Dazu hat er nicht nur im Winter Gelegenheit, sondern auch im Sommer. Denn die Botts betreiben in Valchava einen Bauernhof mit Forstwirtschaft und Lohnbetrieb. Grosse Maschinen sind dabei nötig, um die Arbeiten im Wald zu erledigen oder um die Siloballen zu pressen. Klar, dass Manuel auch hier immer dabei ist und mitfährt. Sollten die Maschinen mal nicht mehr richtig wollen, sprich funktionieren – auch kein Problem. Denn Manuel ist gelernter Landmaschinenmechaniker und kann fast alles reparieren, was kaputt ist. Auch auf Minschuns fährt der junge Mann die Maschinen nicht nur, sondern flickt sie auch, wenn's nötig ist.

Freude an Sonnenuntergängen

Diese Abwechslung ist es denn auch, die ihm so an seiner Arbeit gefällt. Aber, man höre und staune, ganz besonders haben es ihm die Sonnenuntergänge angetan. Jeden Tag freut er sich darauf, einen zu sehen und ab und zu nimmt er auch seine Freundin mit, damit sie dieses Ereignis zusammen geniessen können. «Auch wenn man arbeiten muss, kann man geniessen», sagt er dazu.

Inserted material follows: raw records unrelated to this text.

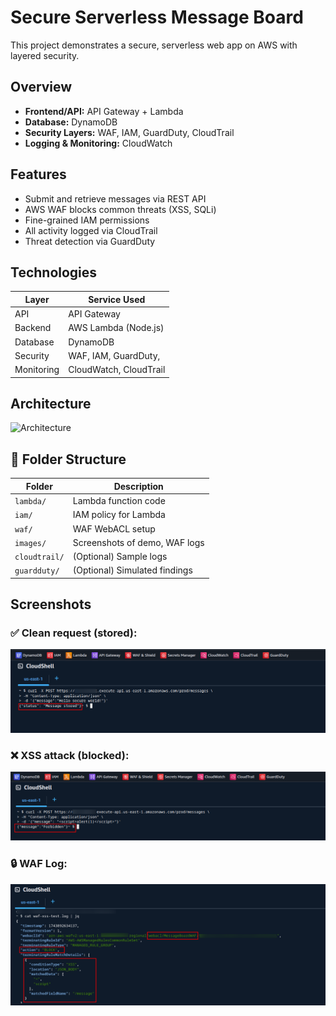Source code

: # Secure Serverless Message Board

This project demonstrates a secure, serverless web app on AWS with layered security.

## Overview

- **Frontend/API:** API Gateway + Lambda
- **Database:** DynamoDB
- **Security Layers:** WAF, IAM, GuardDuty, CloudTrail
- **Logging & Monitoring:** CloudWatch

## Features

- Submit and retrieve messages via REST API
- AWS WAF blocks common threats (XSS, SQLi)
- Fine-grained IAM permissions
- All activity logged via CloudTrail
- Threat detection via GuardDuty

## Technologies

| Layer           | Service Used                         |
|----------------|---------------------------------------|
| API            | API Gateway                          |
| Backend        | AWS Lambda (Node.js)                 |
| Database       | DynamoDB                             |
| Security       | WAF, IAM, GuardDuty,                 |
| Monitoring     | CloudWatch, CloudTrail               |

## Architecture

![Architecture](architecture/architecture-diagram.png)

## 📂 Folder Structure

| Folder        | Description                            |
|---------------|----------------------------------------|
| `lambda/`     | Lambda function code                   |
| `iam/`        | IAM policy for Lambda                  |
| `waf/`        | WAF WebACL setup                       |
| `images/`     | Screenshots of demo, WAF logs          |
| `cloudtrail/` | (Optional) Sample logs                 |
| `guardduty/`  | (Optional) Simulated findings          |

## Screenshots

### ✅ Clean request (stored):
![Secure POST](images/test_POST.png)

### ❌ XSS attack (blocked):
![Blocked XSS](images/Simulate_XSS.png)

### 🔒 WAF Log:
![WAF Log](images/XSS_waflog.png)
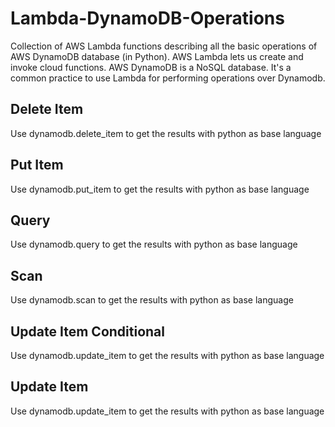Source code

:# Lambda-DynamoDB-Operations
Collection of AWS Lambda functions describing all the basic operations of AWS DynamoDB database (in Python). AWS Lambda lets us create and invoke cloud functions. AWS DynamoDB is a NoSQL database. It's a common practice to use Lambda for performing operations over Dynamodb.

## Delete Item

Use dynamodb.delete_item to get the results with python as base language

## Put Item

Use dynamodb.put_item to get the results with python as base language

## Query

Use dynamodb.query to get the results with python as base language

## Scan

Use dynamodb.scan to get the results with python as base language

## Update Item Conditional

Use dynamodb.update_item to get the results with python as base language

## Update Item

Use dynamodb.update_item to get the results with python as base language
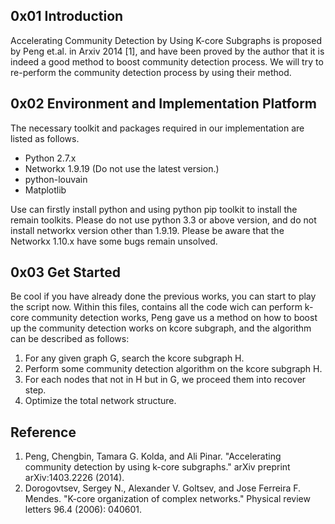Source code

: ## 0x01 Introduction ##
Accelerating Community Detection by Using K-core Subgraphs is proposed by Peng et.al. in Arxiv 2014 [1], and have been proved by the author that it is indeed a good method to boost community detection process. We will try to re-perform the community detection process by using their method.

## 0x02 Environment and Implementation Platform ##
The necessary toolkit and packages required in our implementation are listed as follows.

* Python 2.7.x
* Networkx 1.9.19 (Do not use the latest version.)
* python-louvain
* Matplotlib

Use can firstly install python and using python pip toolkit to install the remain toolkits. Please do not use python 3.3 or above version, and do not install networkx version other than 1.9.19. Please be aware that the Networkx 1.10.x have some bugs remain unsolved.

## 0x03 Get Started ##
Be cool if you have already done the previous works, you can start to play the script now.
Within this files, contains all the code wich can perform k-core community detection works, Peng gave us a method on how to boost up the community detection works on kcore subgraph, and the algorithm can be described as follows:

1. For any given graph G, search the kcore subgraph H.
2. Perform some community detection algorithm on the kcore subgraph H.
3. For each nodes that not in H but in G, we proceed them into recover step.
4. Optimize the total network structure.

## Reference ##

1. Peng, Chengbin, Tamara G. Kolda, and Ali Pinar. "Accelerating community detection by using k-core subgraphs." arXiv preprint arXiv:1403.2226 (2014).
2. Dorogovtsev, Sergey N., Alexander V. Goltsev, and Jose Ferreira F. Mendes. "K-core organization of complex networks." Physical review letters 96.4 (2006): 040601.






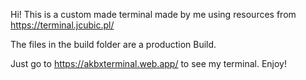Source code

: Hi! This is a custom made terminal made by me using resources from https://terminal.jcubic.pl/

The files in the build folder are a production Build.

Just go to https://akbxterminal.web.app/ to see my terminal. Enjoy!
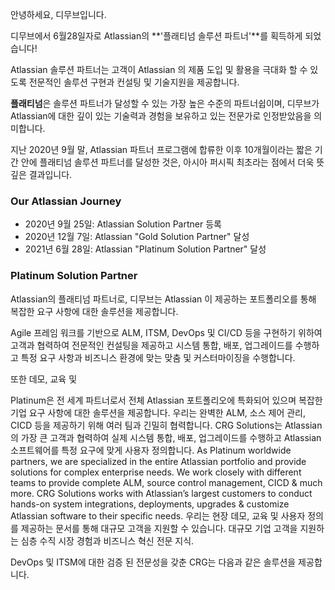 안녕하세요, 디무브입니다.

디무브에서 6월28일자로 Atlassian의 **'플래티넘 솔루션 파트너'**를 획득하게 되었습니다! 

Atlassian 솔루션 파트너는 고객이 Atlassian 의 제품 도입 및 활용을 극대화 할 수 있도록 전문적인 솔루션 구현과 컨설팅 및 기술지원을 제공합니다. 

**플래티넘**은 솔루션 파트너가 달성할 수 있는 가장 높은 수준의 파트너쉽이며, 디무브가 Atlassian에 대한 깊이 있는 기술력과 경험을 보유하고 있는 전문가로 인정받았음을 의미합니다.

지난 2020년 9월 말, Atlassian 파트너 프로그램에 합류한 이후 10개월이라는 짧은 기간 안에 플래티넘 솔루션 파트너를 달성한 것은, 아시아 퍼시픽 최초라는 점에서 더욱 뜻깊은 결과입니다. 

### Our Atlassian Journey 
 - 2020년 9월 25일: Atlassian Solution Partner 등록
 - 2020년 12월 7일: Atlassian "Gold Solution Partner" 달성
 - 2021년 6월 28일: Atlassian "Platinum Solution Partner" 달성

### Platinum Solution Partner

Atlassian의 플래티넘 파트너로, 디무브는 Atlassian 이 제공하는 포트폴리오를 통해 복잡한 요구 사항에 대한 솔루션을 제공합니다. 

Agile 프레임 워크를 기반으로 ALM, ITSM, DevOps 및 CI/CD 등을 구현하기 위하여 고객과 협력하여 전문적인 컨설팅을 제공하고 시스템 통합, 배포, 업그레이드를 수행하고 특정 요구 사항과 비즈니스 환경에 맞는 맞춤 및 커스터마이징을 수행합니다. 

또한 데모, 교육 및 

Platinum은 전 세계 파트너로서 전체 Atlassian 포트폴리오에 특화되어 있으며 복잡한 기업 요구 사항에 대한 솔루션을 제공합니다. 우리는 완벽한 ALM, 소스 제어 관리, CICD 등을 제공하기 위해 여러 팀과 긴밀히 협력합니다. CRG Solutions는 Atlassian의 가장 큰 고객과 협력하여 실제 시스템 통합, 배포, 업그레이드를 수행하고 Atlassian 소프트웨어를 특정 요구에 맞게 사용자 정의합니다.
As Platinum worldwide partners, we are specialized in the entire Atlassian portfolio and provide solutions for complex enterprise needs. We work closely with different teams to provide complete ALM, source control management, CICD & much more. CRG Solutions works with Atlassian’s largest customers to conduct hands-on system integrations, deployments, upgrades & customize Atlassian software to their specific needs.
우리는 현장 데모, 교육 및 사용자 정의를 제공하는 문서를 통해 대규모 고객을 지원할 수 있습니다. 대규모 기업 고객을 지원하는 심층 수직 시장 경험과 비즈니스 혁신 전문 지식.

DevOps 및 ITSM에 대한 검증 된 전문성을 갖춘 CRG는 다음과 같은 솔루션을 제공합니다.
<!--stackedit_data:
eyJoaXN0b3J5IjpbLTEzMzg3NjU1NjQsLTg0OTA5MzM0NiwtMT
cyOTE0ODI0OSwtNTg3ODM2MjIwXX0=
-->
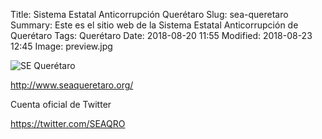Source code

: Title: Sistema Estatal Anticorrupción Querétaro
Slug: sea-queretaro
Summary: Este es el sitio web de la Sistema Estatal Anticorrupción de Querétaro
Tags: Querétaro
Date: 2018-08-20 11:55
Modified: 2018-08-23 12:45
Image: preview.jpg

<img class="img-fluid" src="seaqueretaro.jpg" alt="SE Querétaro">

<http://www.seaqueretaro.org/>

Cuenta oficial de Twitter

<https://twitter.com/SEAQRO>
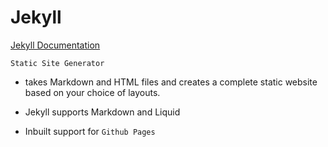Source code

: # Jekyll

[Jekyll Documentation](https://jekyllrb.com/docs/)

`Static Site Generator`

* takes Markdown and HTML files and creates a complete static website based on your choice of layouts.

* Jekyll supports Markdown and Liquid

* Inbuilt support for `Github Pages`
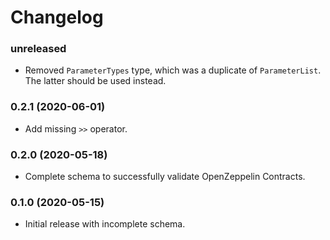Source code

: # Changelog

### unreleased

- Removed `ParameterTypes` type, which was a duplicate of `ParameterList`. The latter should be used instead.

### 0.2.1 (2020-06-01)

- Add missing `>>` operator.

### 0.2.0 (2020-05-18)

- Complete schema to successfully validate OpenZeppelin Contracts.

### 0.1.0 (2020-05-15)

- Initial release with incomplete schema.
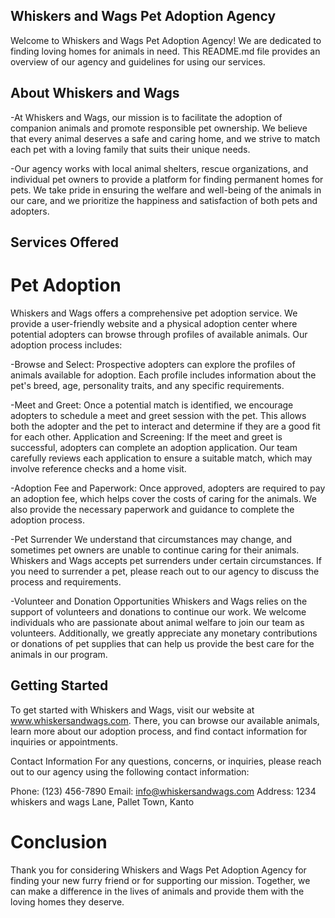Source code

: ## Whiskers and Wags Pet Adoption Agency
Welcome to Whiskers and Wags Pet Adoption Agency! We are dedicated to finding loving homes for animals in need. This README.md file provides an overview of our agency and guidelines for using our services.

## About Whiskers and Wags
-At Whiskers and Wags, our mission is to facilitate the adoption of companion animals and promote responsible pet ownership. We believe that every animal deserves a safe and caring home, and we strive to match each pet with a loving family that suits their unique needs.

-Our agency works with local animal shelters, rescue organizations, and individual pet owners to provide a platform for finding permanent homes for pets. We take pride in ensuring the welfare and well-being of the animals in our care, and we prioritize the happiness and satisfaction of both pets and adopters.

## Services Offered
# Pet Adoption
Whiskers and Wags offers a comprehensive pet adoption service. We provide a user-friendly website and a physical adoption center where potential adopters can browse through profiles of available animals. Our adoption process includes:

-Browse and Select: Prospective adopters can explore the profiles of animals available for adoption. Each profile includes information about the pet's breed, age, personality traits, and any specific requirements.

-Meet and Greet: Once a potential match is identified, we encourage adopters to schedule a meet and greet session with the pet. This allows both the adopter and the pet to interact and determine if they are a good fit for each other.
Application and Screening: If the meet and greet is successful, adopters can complete an adoption application. Our team carefully reviews each application to ensure a suitable match, which may involve reference checks and a home visit.

-Adoption Fee and Paperwork: Once approved, adopters are required to pay an adoption fee, which helps cover the costs of caring for the animals. We also provide the necessary paperwork and guidance to complete the adoption process.

-Pet Surrender
We understand that circumstances may change, and sometimes pet owners are unable to continue caring for their animals. Whiskers and Wags accepts pet surrenders under certain circumstances. If you need to surrender a pet, please reach out to our agency to discuss the process and requirements.

-Volunteer and Donation Opportunities
Whiskers and Wags relies on the support of volunteers and donations to continue our work. We welcome individuals who are passionate about animal welfare to join our team as volunteers. Additionally, we greatly appreciate any monetary contributions or donations of pet supplies that can help us provide the best care for the animals in our program.

## Getting Started
To get started with Whiskers and Wags, visit our website at www.whiskersandwags.com. There, you can browse our available animals, learn more about our adoption process, and find contact information for inquiries or appointments.

Contact Information
For any questions, concerns, or inquiries, please reach out to our agency using the following contact information:

Phone: (123) 456-7890
Email: info@whiskersandwags.com
Address: 1234 whiskers and wags Lane, Pallet Town, Kanto

# Conclusion
Thank you for considering Whiskers and Wags Pet Adoption Agency for finding your new furry friend or for supporting our mission. Together, we can make a difference in the lives of animals and provide them with the loving homes they deserve.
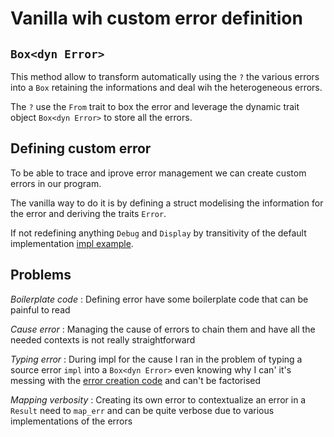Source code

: # Vanilla wih custom error definition
 
## `Box<dyn Error>`

This method allow to transform automatically using the `?` the various errors into a `Box` retaining the informations 
and deal wih the heterogeneous errors.

The `?` use the `From` trait to box the error and leverage the dynamic trait object `Box<dyn Error>` to store all the errors.

## Defining custom error

To be able to trace and iprove error management we can create custom errors in our program.

The vanilla way to do it is by defining a struct modelising the information for the error and deriving the traits `Error`.

If not redefining anything `Debug` and `Display` by transitivity of the default implementation [impl example](src/main.rs#L62).

## Problems

_Boilerplate code_ : Defining error have some boilerplate code that can be painful to read

_Cause error_ : Managing the cause of errors to chain them and have all the needed contexts is not really straightforward

_Typing error_ : During impl for the cause I ran in the problem of typing a source error `impl` into a `Box<dyn Error>` even knowing why I can' it's messing with the [error creation code](src/main.rs#L69) and can't be factorised

_Mapping verbosity_ : Creating its own error to contextualize an error in a `Result` need to `map_err` and can be quite verbose due to various implementations of the errors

Aber selbstverständlich ist er nicht primär wegen des Naturschauspiels am Himmel auf Minschuns, sondern wegen der Pisten. Diese so zu präparieren, dass die Sportlerinnen und Sportler ihre helle Freude daran haben und noch besser, dies vielleicht auch mal mitteilen, das ist seine Mission. Diese beginnt er normalerweise um 16.00 Uhr, wenn die Pisten geschlossen werden. Dann schiebt und pflügt er den Schnee und gibt zuletzt den Feinschliff, sprich die charakteristischen Rillen, welche die Skifahrer am Morgen dann killen. Bott ist normalerweise bis etwa 21.00 Uhr unterwegs mit dem Pistenfahrzeug.

Obwohl das Wintersportgebiet Minschuns relativ überschaubar ist, wird es Manuel bei der Arbeit nie langweilig. Vor allem nicht bei schlechter Sicht, da muss er aufpassen, dass er nirgends über den Pistenrand hinausgerät. Ansonsten geht es darum, dass er mit dem Pflug keine Löcher in den Boden reisst oder dass er beim Arbeiten mit der Seilwinde keine Tourengänger erwischt. Obwohl eigentlich nicht erlaubt, gingen diese am Abend oft auf den Pisten hoch, mit gefährlichen Konsequenzen für sie. Etwas besser geworden sei es, seit auf Minschuns immer am Mittwochabend ein offizielles Aufstiegsprogramm stattfindet.

Glück im Unglück

Auf Minschuns fährt Bott nun seit 2019, vorher präparierte er drei Jahre lang die Pisten auf dem Corvatsch bei Silvaplana. Dass er nun auf Minschuns ist, ist auch etwas Glück. Denn auf dem Corvatsch brach während des Präparierens im Frühling eine Schneebrücke unter ihm respektive seiner Maschine ein. Geistesgegenwärtig gelang es ihm noch, sein Fahrzeug in die Fallrichtung zu drehen, worauf er im Höllentempo den Hang runterschlitterte. Ausser einem etwas erhöhten Puls tat es ihm aber nichts. Deshalb fuhr er gleich wieder hoch, um die Arbeit fertigzumachen. «Sonst wäre ich vielleicht nie mehr in eine Pistenmaschine eingestiegen», gesteht er.

Wenn er nach dem Einsteigen auch wieder mal aussteigt, dann durchaus auch, um etwas Ski zu fahren. Meistens am Nachmittag vor seinem Einsatz. «Dann sehe ich grad, in welchem Zustand die Piste ist, das sieht man besser auf Skis als auf der Maschine.»

Oft sieht er dabei, dass er wieder Schnee in die Piste stossen muss, weil sonst zu wenig liegt. Deshalb fände er es schön, wenn das Projekt La Sassa käme und man etwas mehr beschneien könnte. Das würde ihnen die Arbeit vor der Saison erleichtern, da sie weniger Schnee zusammenstossen müssten, um die Pisten gut zu präparieren. Das gäbe weniger Maschinenstunden und weniger Verschleiss, fasst er zusammen.

Doch weiterfahren wird er sowieso noch lange. Und wer weiss, vielleicht nimmt auch er eines Tages seinen Nachbarsbuben mit oder irgendwann den eigenen Sohn oder die Tochter.